Il numero delle imprese femmnili
A fine giugno 2022, l’esercito delle imprese femminili conta un milione e 345mila attività, il 22,2% del totale delle imprese italiane. Questo universo ha caratteristiche proprie rispetto alle imprese gestite da uomini: una maggior concentrazione nel settore dei servizi (66,9% contro il 55,7%), minori dimensioni (il 96,8% sono micro imprese fino a 9 addetti, contro il 94,7% delle maschili), una forte diffusione nel Mezzogiorno (il 36,8% delle imprese guidate da donne opera in queste regioni, contro il 33,7% delle non femminili). Le analisi effettuate mostrano anche che le imprese femminili hanno una minore capacità di sopravvivenza: a tre anni dalla loro costituzione, restano ancora aperte il 79,3% delle attività guidate da donne, contro l’83,9% di quelle a guida maschile e, dopo cinque anni, la quota delle imprese femminili che sopravvivono è del 68,1%, contro il 74,3% delle altre.

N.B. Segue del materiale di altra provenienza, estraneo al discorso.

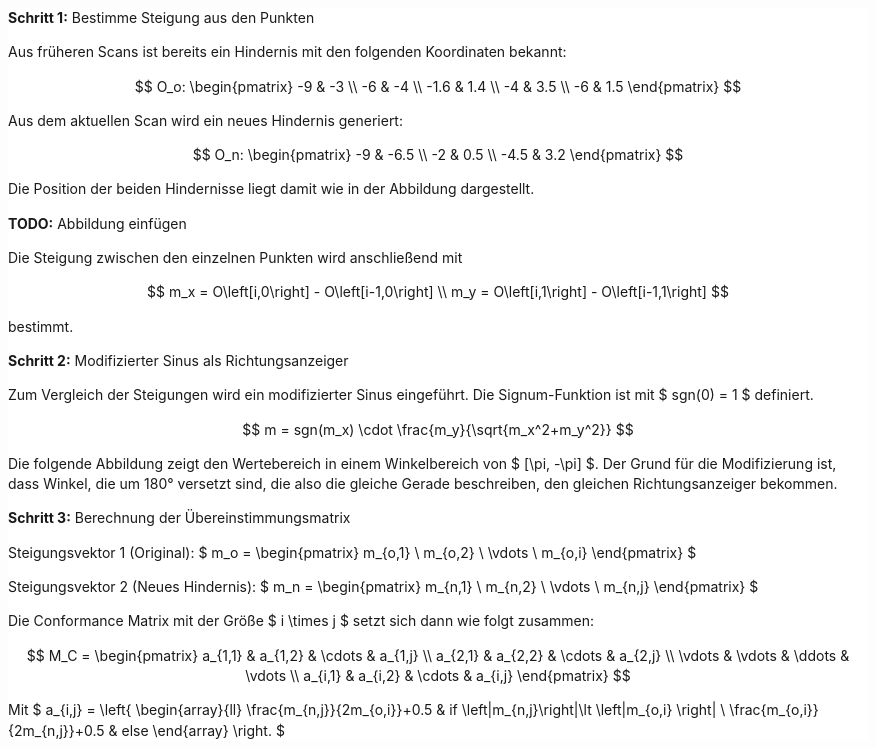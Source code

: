 **Schritt 1:** Bestimme Steigung aus den Punkten

Aus früheren Scans ist bereits ein Hindernis mit den folgenden Koordinaten bekannt:

$$ O_o: \begin{pmatrix}
            -9 & -3 \\
            -6 & -4 \\
            -1.6 & 1.4 \\
            -4 & 3.5 \\
            -6 & 1.5 \end{pmatrix} $$

Aus dem aktuellen Scan wird ein neues Hindernis generiert:

$$ O_n: \begin{pmatrix}
            -9 & -6.5 \\
            -2 & 0.5 \\
            -4.5 & 3.2 \end{pmatrix} $$

Die Position der beiden Hindernisse liegt damit wie in der Abbildung dargestellt.

**TODO:** Abbildung einfügen

Die Steigung zwischen den einzelnen Punkten wird anschließend mit

$$ m_x = O\left[i,0\right] - O\left[i-1,0\right] \\
   m_y = O\left[i,1\right] - O\left[i-1,1\right] $$

bestimmt.

**Schritt 2:** Modifizierter Sinus als Richtungsanzeiger

Zum Vergleich der Steigungen wird ein modifizierter Sinus eingeführt. Die Signum-Funktion ist mit $ sgn(0) = 1 $ definiert.

$$ m = sgn(m_x) \cdot \frac{m_y}{\sqrt{m_x^2+m_y^2}} $$

Die folgende Abbildung zeigt den Wertebereich in einem Winkelbereich von $ [\pi, -\pi] $. Der Grund für die Modifizierung ist, dass Winkel, die um 180° versetzt sind, die also die gleiche Gerade beschreiben, den gleichen Richtungsanzeiger bekommen. 

**Schritt 3:** Berechnung der Übereinstimmungsmatrix

Steigungsvektor 1 (Original): $ m_o = \begin{pmatrix} m_{o,1} \\ m_{o,2} \\ \vdots \\ m_{o,i} \end{pmatrix} $

Steigungsvektor 2 (Neues Hindernis): $ m_n = \begin{pmatrix} m_{n,1} \\ m_{n,2} \\ \vdots \\ m_{n,j} \end{pmatrix} $

Die Conformance Matrix mit der Größe $ i \times j $ setzt sich dann wie folgt zusammen:

$$ M_C = \begin{pmatrix}
            a_{1,1} & a_{1,2} & \cdots & a_{1,j} \\
            a_{2,1} & a_{2,2} & \cdots & a_{2,j} \\
            \vdots  & \vdots  & \ddots & \vdots \\
            a_{i,1} & a_{i,2} & \cdots & a_{i,j}
         \end{pmatrix} $$

Mit $ a_{i,j} = \left\{ \begin{array}{ll} 
                            \frac{m_{n,j}}{2m_{o,i}}+0.5 & if \left|m_{n,j}\right|\lt \left|m_{o,i} \right| \\
                            \frac{m_{o,i}}{2m_{n,j}}+0.5 & else
                        \end{array} \right. $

Più giovani donne, però, scelgono la via dell’impresa: le imprese giovanili femminili sono il 10,5% del totale delle aziende condotte da donne, mentre l’imprenditoria giovanile pesa il 7,6% sull’insieme delle imprese maschili. Fondare una impresa rappresenta anche una via importante di integrazione sociale ed economica e questo vale ancora di più per le donne. Le imprenditrici di origine straniera sono infatti percentualmente più numerose: tra le imprese femminili, quelle guidate da straniere sono l’11,8%, a fronte del 10,4% di quelle condotte da uomini.
Nel secondo trimestre 2022, rispetto allo stesso periodo del 2021, il numero delle imprese femminili è rimasto sostanzialmente stabile, crescendo di 1.727 unità (+0,1%).
Il confronto con lo scorso anno mostra un incremento delle imprese femminili soprattutto nell’industria (+0,3%) e nei servizi (+0,4%), tra le società di capitali (+2,9%), nel Mezzogiorno (+0,6%), tra le imprese straniere (+2,6%).